04.14.25
Fair Report
In Milan, Objects of Common Interest and Marsèll Team Up on an Exhibition That Uses Materials as Spatial Interventions
When the Italian boutique leather brand Marsèll opened its showroom a year and a half ago on Via Spiga, Milan’s luxury shopping street, it was an exercise in restraint — similar to the shoes and bags on offer, the interior, by Berlin’s Lotto Studio, took a minimal approach to form, with almost all the emphasis on the interplay of high-end natural materials like glass, stone, stainless steel, and walnut. That elegant spareness has made it not only the perfect visual expression of the brand, but also the perfect neutral backdrop against which to stage designer interventions during the Milan furniture fair. Last year Marsèll welcomed Gonzalez Haase AAS into the space, and this year, Objects of Common Interest — the New York– and Athens–based practice of Eleni Petaloti and Leonidas Trampoukis — did the honors, with a two-floor installation called Adaptive Ground that “explores the relationship between space and material.”

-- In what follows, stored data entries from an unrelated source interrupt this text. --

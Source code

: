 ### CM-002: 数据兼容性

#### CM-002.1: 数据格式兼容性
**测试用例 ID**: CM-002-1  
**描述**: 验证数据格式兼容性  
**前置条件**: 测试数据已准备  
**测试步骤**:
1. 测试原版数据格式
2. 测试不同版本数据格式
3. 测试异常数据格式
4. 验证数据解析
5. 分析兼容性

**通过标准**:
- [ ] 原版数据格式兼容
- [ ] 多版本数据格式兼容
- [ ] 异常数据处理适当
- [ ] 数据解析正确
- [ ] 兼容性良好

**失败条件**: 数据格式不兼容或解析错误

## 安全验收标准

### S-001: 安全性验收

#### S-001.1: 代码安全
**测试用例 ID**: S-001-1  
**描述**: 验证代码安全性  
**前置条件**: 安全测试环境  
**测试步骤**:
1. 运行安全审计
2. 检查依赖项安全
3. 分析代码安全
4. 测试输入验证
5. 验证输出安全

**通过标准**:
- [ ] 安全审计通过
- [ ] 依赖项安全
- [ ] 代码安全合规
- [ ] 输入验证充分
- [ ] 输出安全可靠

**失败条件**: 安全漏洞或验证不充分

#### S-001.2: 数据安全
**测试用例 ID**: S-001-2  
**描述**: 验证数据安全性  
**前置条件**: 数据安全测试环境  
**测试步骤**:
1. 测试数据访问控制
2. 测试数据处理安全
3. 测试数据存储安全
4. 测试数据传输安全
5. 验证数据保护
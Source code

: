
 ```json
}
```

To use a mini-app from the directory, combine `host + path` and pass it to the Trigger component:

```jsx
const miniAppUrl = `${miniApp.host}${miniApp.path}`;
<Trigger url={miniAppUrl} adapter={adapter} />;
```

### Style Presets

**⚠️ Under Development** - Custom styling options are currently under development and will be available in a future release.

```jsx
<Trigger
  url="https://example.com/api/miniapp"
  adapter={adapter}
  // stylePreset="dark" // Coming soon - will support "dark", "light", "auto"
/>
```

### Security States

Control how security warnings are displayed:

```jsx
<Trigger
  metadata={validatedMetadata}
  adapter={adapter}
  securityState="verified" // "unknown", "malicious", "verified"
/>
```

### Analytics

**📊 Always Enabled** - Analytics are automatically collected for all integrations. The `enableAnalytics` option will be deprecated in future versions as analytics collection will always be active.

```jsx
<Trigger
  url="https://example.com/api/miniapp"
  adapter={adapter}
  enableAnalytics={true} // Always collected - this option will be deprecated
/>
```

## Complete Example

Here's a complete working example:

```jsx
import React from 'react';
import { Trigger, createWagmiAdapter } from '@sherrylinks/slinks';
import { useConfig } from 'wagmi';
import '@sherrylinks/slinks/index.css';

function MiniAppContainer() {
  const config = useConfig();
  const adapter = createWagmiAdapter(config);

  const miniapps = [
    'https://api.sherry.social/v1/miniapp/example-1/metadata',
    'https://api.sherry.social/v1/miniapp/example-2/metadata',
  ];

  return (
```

Upstairs, in the main part of the store, Trampoukis and Petaloti have strategically placed objects from their repertoire in corners, against walls, and in the windows facing the street, creating a kind of indoor sculpture garden where each inflated-vinyl lamp or tubular abstract form is both an enhancement of its surroundings as well as an opportunity for an individual moment of artistic interaction and reflection. Those tubular forms have recurred throughout the designers’ portfolio over the last few years, but usually in powdercoated metal; here, they’re wrapped entirely in Marsèll’s buttery black leather, a testament to the collaborators’ shared respect for high craftsmanship, but one so quiet and subtle that you have to get close to discover the surprise.
Downstairs, the gesture is bolder, if still characteristically diaphanous: in an all-white mirrored room typically used to showcase Marsèll’s Gomme collection of rubber-soled shoes, Objects of Common Interest have created a new, site-specific installation consisting of two-dozen milky inflatables lashed together with two gigantic leather belts. It’s a ghostly island that’s half meant for displaying shoes and half meant as a mysterious encounter, one the designers have invited shoppers to further contemplate by placing white-leather seat cushions on the stepped displays that flank it. In the universe of the exhibition, you can feel grounded by the monumental, stone-lined space — or the shoes on your feet, as it were — but there’s always an opportunity to experience lightness and release.